Por a 24 de Fevereiro de 2012 as 9:31

A Mercadona foi fundada em 1977, mas tem sido gerido desde 1981 por Juan Roig, um dos filhos dos fundadores. Quando Roig assumiu a liderança, a Mercadona era um retalhista familiar, constituído por 8 lojas apenas em Valência. Hoje, 30 anos depois, o Mercadona é o líder do mercado espanhol e um caso de sucesso reconhecido em todo a mundo.

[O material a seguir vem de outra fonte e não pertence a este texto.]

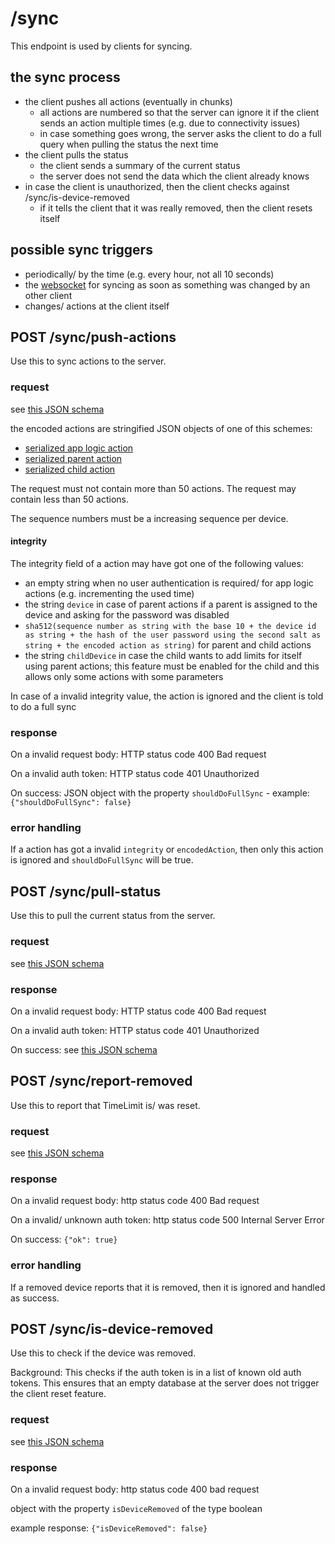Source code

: # /sync

This endpoint is used by clients for syncing.

## the sync process

- the client pushes all actions (eventually in chunks)
  - all actions are numbered so that the server can ignore it if the client sends an action multiple times (e.g. due to connectivity issues)
  - in case something goes wrong, the server asks the client to do a full query when pulling the status the next time
- the client pulls the status
  - the client sends a summary of the current status
  - the server does not send the data which the client already knows
- in case the client is unauthorized, then the client checks against /sync/is-device-removed
  - if it tells the client that it was really removed, then the client resets itself

## possible sync triggers

- periodically/ by the time (e.g. every hour, not all 10 seconds)
- the [websocket](./websocket.md) for syncing as soon as something was changed by an other client
- changes/ actions at the client itself

## POST /sync/push-actions

Use this to sync actions to the server.

### request

see [this JSON schema](../schema/clientpushchangesrequest.md)

the encoded actions are stringified JSON objects of one of this schemes:
- [serialized app logic action](../schema/serializedapplogicaction.md)
- [serialized parent action](../schema/serializedparentaction.md)
- [serialized child action](../schema/serializedchildaction.md)

The request must not contain more than 50 actions. The request may contain less than 50
actions.

The sequence numbers must be a increasing sequence per device.

#### integrity

The integrity field of a action may have got one of the following values:

- an empty string when no user authentication is required/ for app logic actions (e.g. incrementing the used time)
- the string ``device`` in case of parent actions if a parent is assigned to the device and asking for the password was disabled
- ``sha512(sequence number as string with the base 10 + the device id as string + the hash of the user password using the second salt as string + the encoded action as string)`` for parent and child actions
- the string ``childDevice`` in case the child wants to add limits for itself using parent actions; this feature must be enabled for the child and this allows only some actions with some parameters

In case of a invalid integrity value, the action is ignored and the client is told to do a full sync

### response

On a invalid request body: HTTP status code 400 Bad request

On a invalid auth token: HTTP status code 401 Unauthorized

On success: JSON object with the property ``shouldDoFullSync`` - example: ``{"shouldDoFullSync": false}``

### error handling

If a action has got a invalid ``integrity`` or ``encodedAction``, then only this action
is ignored and ``shouldDoFullSync`` will be true.

## POST /sync/pull-status

Use this to pull the current status from the server.

### request

see [this JSON schema](../schema/clientpullchangesrequest.md)

### response

On a invalid request body: HTTP status code 400 Bad request

On a invalid auth token: HTTP status code 401 Unauthorized

On success: see [this JSON schema](../schema/serverdatastatus.md)

## POST /sync/report-removed

Use this to report that TimeLimit is/ was reset.

### request

see [this JSON schema](../schema/requestwithauthtoken.md)

### response

On a invalid request body: http status code 400 Bad request

On a invalid/ unknown auth token: http status code 500 Internal Server Error

On success: ``{"ok": true}``

### error handling

If a removed device reports that it is removed, then it is ignored and handled
as success.

## POST /sync/is-device-removed

Use this to check if the device was removed.

Background: This checks if the auth token is in a list of known old auth tokens.
This ensures that an empty database at the server does not trigger the client reset feature.

### request

see [this JSON schema](../schema/requestwithauthtoken.md)

### response

On a invalid request body: http status code 400 bad request

object with the property ``isDeviceRemoved`` of the type boolean

example response: ``{"isDeviceRemoved": false}``
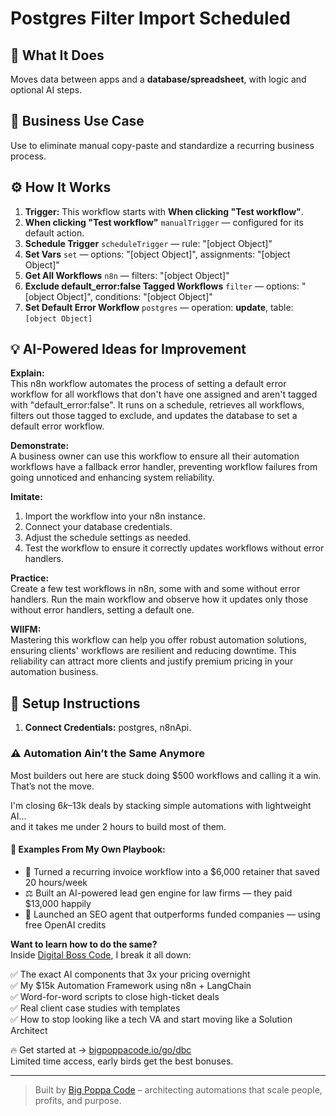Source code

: # Postgres Filter Import Scheduled
  ## 🚀 What It Does
  Moves data between apps and a **database/spreadsheet**, with logic and optional AI steps.
  
  ## 💼 Business Use Case
  Use to eliminate manual copy-paste and standardize a recurring business process.
  
  ## ⚙️ How It Works
  1. **Trigger:** This workflow starts with **When clicking "Test workflow"**.
  2. **When clicking "Test workflow"** `manualTrigger` — configured for its default action.
3. **Schedule Trigger** `scheduleTrigger` — rule: "[object Object]"
4. **Set Vars** `set` — options: "[object Object]", assignments: "[object Object]"
5. **Get All Workflows** `n8n` — filters: "[object Object]"
6. **Exclude default_error:false Tagged Workflows** `filter` — options: "[object Object]", conditions: "[object Object]"
7. **Set Default Error Workflow** `postgres` — operation: **update**, table: `[object Object]`
  
  ## 💡 AI-Powered Ideas for Improvement
  **Explain:**  
This n8n workflow automates the process of setting a default error workflow for all workflows that don't have one assigned and aren't tagged with "default_error:false". It runs on a schedule, retrieves all workflows, filters out those tagged to exclude, and updates the database to set a default error workflow.

**Demonstrate:**  
A business owner can use this workflow to ensure all their automation workflows have a fallback error handler, preventing workflow failures from going unnoticed and enhancing system reliability.

**Imitate:**  
1. Import the workflow into your n8n instance.
2. Connect your database credentials.
3. Adjust the schedule settings as needed.
4. Test the workflow to ensure it correctly updates workflows without error handlers.

**Practice:**  
Create a few test workflows in n8n, some with and some without error handlers. Run the main workflow and observe how it updates only those without error handlers, setting a default one.

**WIIFM:**  
Mastering this workflow can help you offer robust automation solutions, ensuring clients' workflows are resilient and reducing downtime. This reliability can attract more clients and justify premium pricing in your automation business.
  
  ## 🔧 Setup Instructions
  1. **Connect Credentials:** postgres, n8nApi.
  
### ⚠️ Automation Ain’t the Same Anymore

Most builders out here are stuck doing $500 workflows and calling it a win.  
That’s not the move.  

I'm closing $6k–$13k deals by stacking simple automations with lightweight AI...  
and it takes me under 2 hours to build most of them.

#### 🧠 Examples From My Own Playbook:
- 🔁 Turned a recurring invoice workflow into a $6,000 retainer that saved 20 hours/week  
- ⚖️ Built an AI-powered lead gen engine for law firms — they paid $13,000 happily  
- 🚀 Launched an SEO agent that outperforms funded companies — using free OpenAI credits  

**Want to learn how to do the same?**  
Inside [Digital Boss Code](https://bigpoppacode.io/go/dbc), I break it all down:

✅ The exact AI components that 3x your pricing overnight  
✅ My $15k Automation Framework using n8n + LangChain  
✅ Word-for-word scripts to close high-ticket deals  
✅ Real client case studies with templates  
✅ How to stop looking like a tech VA and start moving like a Solution Architect  

🔥 Get started at → [bigpoppacode.io/go/dbc](https://bigpoppacode.io/go/dbc)  
Limited time access, early birds get the best bonuses.

---
> Built by [Big Poppa Code](https://bigpoppacode.io) – architecting automations that scale people, profits, and purpose.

Na década de 90, com a entrada no mercado espanhol dos grandes grupos internacionais franceses, e dos hard discounts alemães, o grupo debateu-se com sérias dificuldades e quase se deixou comprar. No entanto, em 1993, Roig decidiu remar contra a maré e posicionar-se como uma cadeia de proximidade e com uma estratégia de “Sempre preços baixos”(SPB). A Mercadona cortou nas despesas em publicidade, cancelou promoções e comprometeu-se em praticar sempre preços baixos. O modelo exigia por isso estabilidade não só no preço, mas também nas relações com os fornecedores e empregados. Desta forma, a Mercadona criou um modelo próprio de “Qualidade Total”, segundo o qual, todas as decisões devem satisfazer cinco componentes da empresa: o “chefe [forma como a Mercadona designa o cliente], o trabalhador, o fornecedor, a sociedade e o capital e é esta ordem que indica a prioridade de cada um”. Ou seja, qualquer decisão que seja tomada não pode prejudicar o cliente, o fornecedor ou o empregado. Segundo Zeynep Ton, um professor de Harvard que estudou a Mercadona, o modelo do retalhista permite-lhe ser incrivelmente inovador, porque se baseia em valores sólidos.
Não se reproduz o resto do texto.